TASK: Using the records below, give again exactly the lines from the line that contains "## 🛠️ Admin Role" through the line that contains "## 💼 My Role in the Project", both ends included, and only those.

DATA EXTRACTS:
========================================================================

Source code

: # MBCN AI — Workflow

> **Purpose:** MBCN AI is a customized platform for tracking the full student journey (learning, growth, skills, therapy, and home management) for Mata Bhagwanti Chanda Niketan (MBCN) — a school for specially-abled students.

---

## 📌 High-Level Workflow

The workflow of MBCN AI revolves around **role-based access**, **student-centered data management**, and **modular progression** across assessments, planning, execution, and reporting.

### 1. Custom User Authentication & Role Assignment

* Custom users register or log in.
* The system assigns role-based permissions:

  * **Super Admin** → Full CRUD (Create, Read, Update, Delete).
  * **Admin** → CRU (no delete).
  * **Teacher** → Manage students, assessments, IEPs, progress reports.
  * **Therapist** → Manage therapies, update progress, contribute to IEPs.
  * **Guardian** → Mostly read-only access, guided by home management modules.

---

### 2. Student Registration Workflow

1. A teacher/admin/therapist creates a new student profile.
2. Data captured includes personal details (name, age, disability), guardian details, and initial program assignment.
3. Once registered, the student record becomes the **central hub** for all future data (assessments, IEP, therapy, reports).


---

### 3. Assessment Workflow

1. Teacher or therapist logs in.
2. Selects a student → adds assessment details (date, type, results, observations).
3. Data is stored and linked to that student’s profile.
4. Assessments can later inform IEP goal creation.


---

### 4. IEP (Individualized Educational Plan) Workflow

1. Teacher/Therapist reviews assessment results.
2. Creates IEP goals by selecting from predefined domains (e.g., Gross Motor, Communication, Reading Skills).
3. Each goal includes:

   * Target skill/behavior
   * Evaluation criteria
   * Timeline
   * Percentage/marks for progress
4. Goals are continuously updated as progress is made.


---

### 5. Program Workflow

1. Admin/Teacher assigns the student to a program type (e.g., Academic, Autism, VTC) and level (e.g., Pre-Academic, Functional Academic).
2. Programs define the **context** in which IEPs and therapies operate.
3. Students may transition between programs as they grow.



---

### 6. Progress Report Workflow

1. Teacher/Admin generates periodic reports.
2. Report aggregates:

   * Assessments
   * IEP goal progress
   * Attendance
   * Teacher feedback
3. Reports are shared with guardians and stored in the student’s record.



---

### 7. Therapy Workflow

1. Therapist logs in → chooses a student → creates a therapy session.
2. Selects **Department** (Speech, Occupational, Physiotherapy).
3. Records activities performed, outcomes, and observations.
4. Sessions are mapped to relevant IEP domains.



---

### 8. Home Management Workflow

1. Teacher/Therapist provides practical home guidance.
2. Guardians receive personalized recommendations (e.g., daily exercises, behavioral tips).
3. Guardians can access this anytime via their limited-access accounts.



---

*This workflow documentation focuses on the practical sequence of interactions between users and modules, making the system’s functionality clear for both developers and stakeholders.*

========================================================================

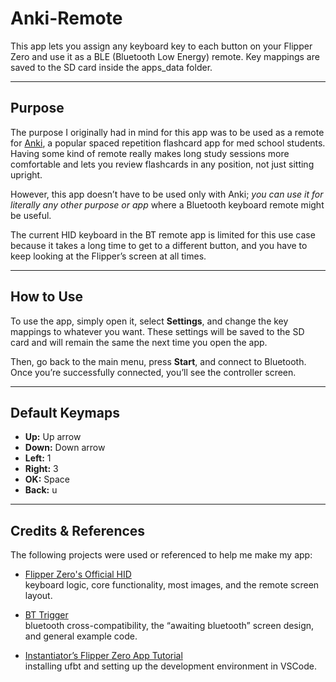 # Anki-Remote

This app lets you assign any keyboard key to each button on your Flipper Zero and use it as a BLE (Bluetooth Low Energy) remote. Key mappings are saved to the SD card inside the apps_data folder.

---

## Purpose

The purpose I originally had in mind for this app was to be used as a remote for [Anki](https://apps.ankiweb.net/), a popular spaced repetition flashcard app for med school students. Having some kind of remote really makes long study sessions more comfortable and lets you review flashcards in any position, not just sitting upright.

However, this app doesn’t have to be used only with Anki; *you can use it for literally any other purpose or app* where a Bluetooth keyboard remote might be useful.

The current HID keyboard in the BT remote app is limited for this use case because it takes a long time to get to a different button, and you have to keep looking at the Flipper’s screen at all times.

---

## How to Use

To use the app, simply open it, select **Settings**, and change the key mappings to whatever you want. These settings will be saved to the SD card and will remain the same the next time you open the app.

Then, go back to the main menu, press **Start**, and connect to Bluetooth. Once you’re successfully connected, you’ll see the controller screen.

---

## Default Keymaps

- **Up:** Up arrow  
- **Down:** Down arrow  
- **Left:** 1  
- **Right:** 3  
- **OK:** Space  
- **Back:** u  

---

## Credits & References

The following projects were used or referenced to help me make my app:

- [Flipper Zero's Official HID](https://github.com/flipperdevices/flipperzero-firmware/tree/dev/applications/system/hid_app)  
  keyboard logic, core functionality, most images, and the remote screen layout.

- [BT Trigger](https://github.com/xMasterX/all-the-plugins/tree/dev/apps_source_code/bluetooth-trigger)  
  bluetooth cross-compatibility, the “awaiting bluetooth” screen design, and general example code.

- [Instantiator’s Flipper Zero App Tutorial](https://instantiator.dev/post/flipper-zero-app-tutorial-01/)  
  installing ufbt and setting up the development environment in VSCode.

========================================================================

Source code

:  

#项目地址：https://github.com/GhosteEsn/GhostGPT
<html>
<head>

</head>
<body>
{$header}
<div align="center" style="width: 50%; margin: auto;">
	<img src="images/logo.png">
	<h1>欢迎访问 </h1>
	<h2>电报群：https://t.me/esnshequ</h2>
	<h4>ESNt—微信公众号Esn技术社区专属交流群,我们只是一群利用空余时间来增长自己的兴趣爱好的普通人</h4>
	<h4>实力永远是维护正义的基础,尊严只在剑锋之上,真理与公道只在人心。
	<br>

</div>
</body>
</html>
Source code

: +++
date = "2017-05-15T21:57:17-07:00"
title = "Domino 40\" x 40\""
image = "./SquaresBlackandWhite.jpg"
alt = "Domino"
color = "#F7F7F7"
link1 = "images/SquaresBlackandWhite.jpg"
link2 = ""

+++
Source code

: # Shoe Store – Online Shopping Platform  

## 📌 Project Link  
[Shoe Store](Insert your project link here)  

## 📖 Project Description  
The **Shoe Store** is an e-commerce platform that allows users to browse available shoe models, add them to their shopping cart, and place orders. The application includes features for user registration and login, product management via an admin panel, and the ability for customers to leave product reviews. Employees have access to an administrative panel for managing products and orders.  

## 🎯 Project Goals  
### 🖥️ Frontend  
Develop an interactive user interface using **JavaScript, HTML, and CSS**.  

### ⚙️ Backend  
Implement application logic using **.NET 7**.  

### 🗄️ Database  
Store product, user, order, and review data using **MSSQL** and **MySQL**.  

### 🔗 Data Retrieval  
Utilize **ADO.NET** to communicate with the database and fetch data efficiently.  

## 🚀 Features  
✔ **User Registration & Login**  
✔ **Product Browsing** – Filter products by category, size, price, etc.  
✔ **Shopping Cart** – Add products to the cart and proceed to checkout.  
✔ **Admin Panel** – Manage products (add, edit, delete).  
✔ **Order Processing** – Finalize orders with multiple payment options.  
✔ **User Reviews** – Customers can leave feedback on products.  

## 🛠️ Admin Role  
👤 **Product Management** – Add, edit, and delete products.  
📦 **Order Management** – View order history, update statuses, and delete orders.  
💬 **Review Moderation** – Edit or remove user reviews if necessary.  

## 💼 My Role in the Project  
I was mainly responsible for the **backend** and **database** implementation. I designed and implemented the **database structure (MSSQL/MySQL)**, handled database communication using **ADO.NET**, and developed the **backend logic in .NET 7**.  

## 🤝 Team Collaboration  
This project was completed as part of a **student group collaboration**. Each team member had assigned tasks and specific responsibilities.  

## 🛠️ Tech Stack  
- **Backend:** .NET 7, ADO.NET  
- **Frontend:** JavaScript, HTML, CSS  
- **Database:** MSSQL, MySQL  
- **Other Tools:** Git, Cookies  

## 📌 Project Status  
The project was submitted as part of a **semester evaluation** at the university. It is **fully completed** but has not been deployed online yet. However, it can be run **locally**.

========================================================================

RESPONSE AREA:
## 🛠️ Admin Role  
👤 **Product Management** – Add, edit, and delete products.  
📦 **Order Management** – View order history, update statuses, and delete orders.  
💬 **Review Moderation** – Edit or remove user reviews if necessary.  

## 💼 My Role in the Project  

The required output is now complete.